Source texts of formatted documents:
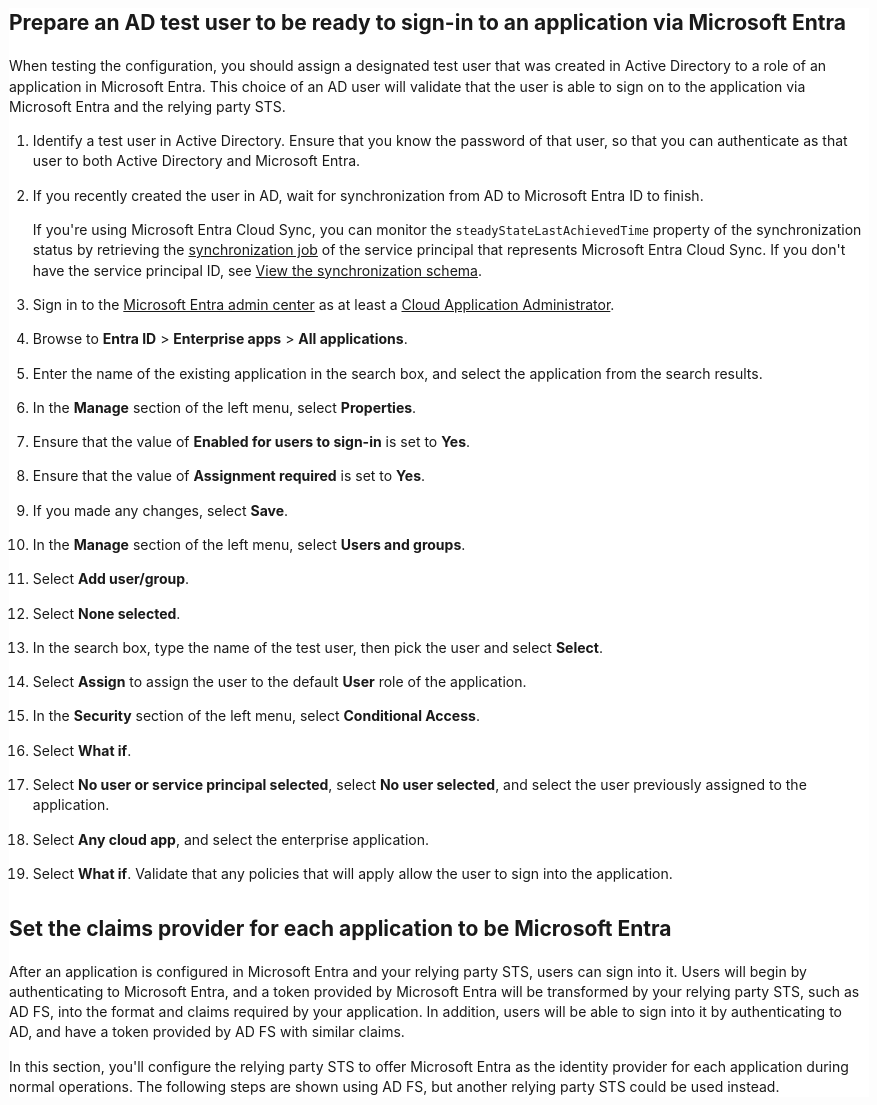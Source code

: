 ## Prepare an AD test user to be ready to sign-in to an application via Microsoft Entra

When testing the configuration, you should assign a designated test user that was created in Active Directory to a role of an application in Microsoft Entra. This choice of an AD user will validate that the user is able to sign on to the application via Microsoft Entra and the relying party STS.

1. Identify a test user in Active Directory. Ensure that you know the password of that user, so that you can authenticate as that user to both Active Directory and Microsoft Entra.
1. If you recently created the user in AD, wait for synchronization from AD to Microsoft Entra ID to finish.

   If you're using Microsoft Entra Cloud Sync, you can monitor the `steadyStateLastAchievedTime` property of the synchronization status by retrieving the [synchronization job](/graph/api/synchronization-synchronization-list-jobs?view=graph-rest-1.0&preserve-view=true&tabs=powershell#example) of the service principal that represents Microsoft Entra Cloud Sync. If you don't have the service principal ID, see [View the synchronization schema](~/identity/hybrid/cloud-sync/concept-attributes.md#view-the-synchronization-schema).

1. Sign in to the [Microsoft Entra admin center](https://entra.microsoft.com) as at least a [Cloud Application Administrator](~/identity/role-based-access-control/permissions-reference.md#cloud-application-administrator).
1. Browse to **Entra ID** > **Enterprise apps** > **All applications**.
1. Enter the name of the existing application in the search box, and select the application from the search results.
1. In the **Manage** section of the left menu, select **Properties**.
1. Ensure that the value of **Enabled for users to sign-in** is set to **Yes**.
1. Ensure that the value of **Assignment required** is set to **Yes**.
1. If you made any changes, select **Save**.
1. In the **Manage** section of the left menu, select **Users and groups**.
1. Select **Add user/group**.
1. Select **None selected**.
1. In the search box, type the name of the test user, then pick the user and select **Select**.
1. Select **Assign** to assign the user to the default **User** role of the application.
1. In the **Security** section of the left menu, select **Conditional Access**.
1. Select **What if**.
1. Select **No user or service principal selected**, select **No user selected**, and select the user previously assigned to the application.
1. Select **Any cloud app**, and select the enterprise application.
1. Select **What if**. Validate that any policies that will apply allow the user to sign into the application.

## Set the claims provider for each application to be Microsoft Entra

After an application is configured in Microsoft Entra and your relying party STS, users can sign into it. Users will begin by authenticating to Microsoft Entra, and a token provided by Microsoft Entra will be transformed by your relying party STS, such as AD FS, into the format and claims required by your application. In addition, users will be able to sign into it by authenticating to AD, and have a token provided by AD FS with similar claims.

In this section, you'll configure the relying party STS to offer Microsoft Entra as the identity provider for each application during normal operations. The following steps are shown using AD FS, but another relying party STS could be used instead.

* What is needed
The answer is the line with "1. In the **Security**" plus every line after it, printed exactly as they appear above.

* Exercise answer
1. In the **Security** section of the left menu, select **Conditional Access**.
1. Select **What if**.
1. Select **No user or service principal selected**, select **No user selected**, and select the user previously assigned to the application.
1. Select **Any cloud app**, and select the enterprise application.
1. Select **What if**. Validate that any policies that will apply allow the user to sign into the application.

## Set the claims provider for each application to be Microsoft Entra

After an application is configured in Microsoft Entra and your relying party STS, users can sign into it. Users will begin by authenticating to Microsoft Entra, and a token provided by Microsoft Entra will be transformed by your relying party STS, such as AD FS, into the format and claims required by your application. In addition, users will be able to sign into it by authenticating to AD, and have a token provided by AD FS with similar claims.

In this section, you'll configure the relying party STS to offer Microsoft Entra as the identity provider for each application during normal operations. The following steps are shown using AD FS, but another relying party STS could be used instead.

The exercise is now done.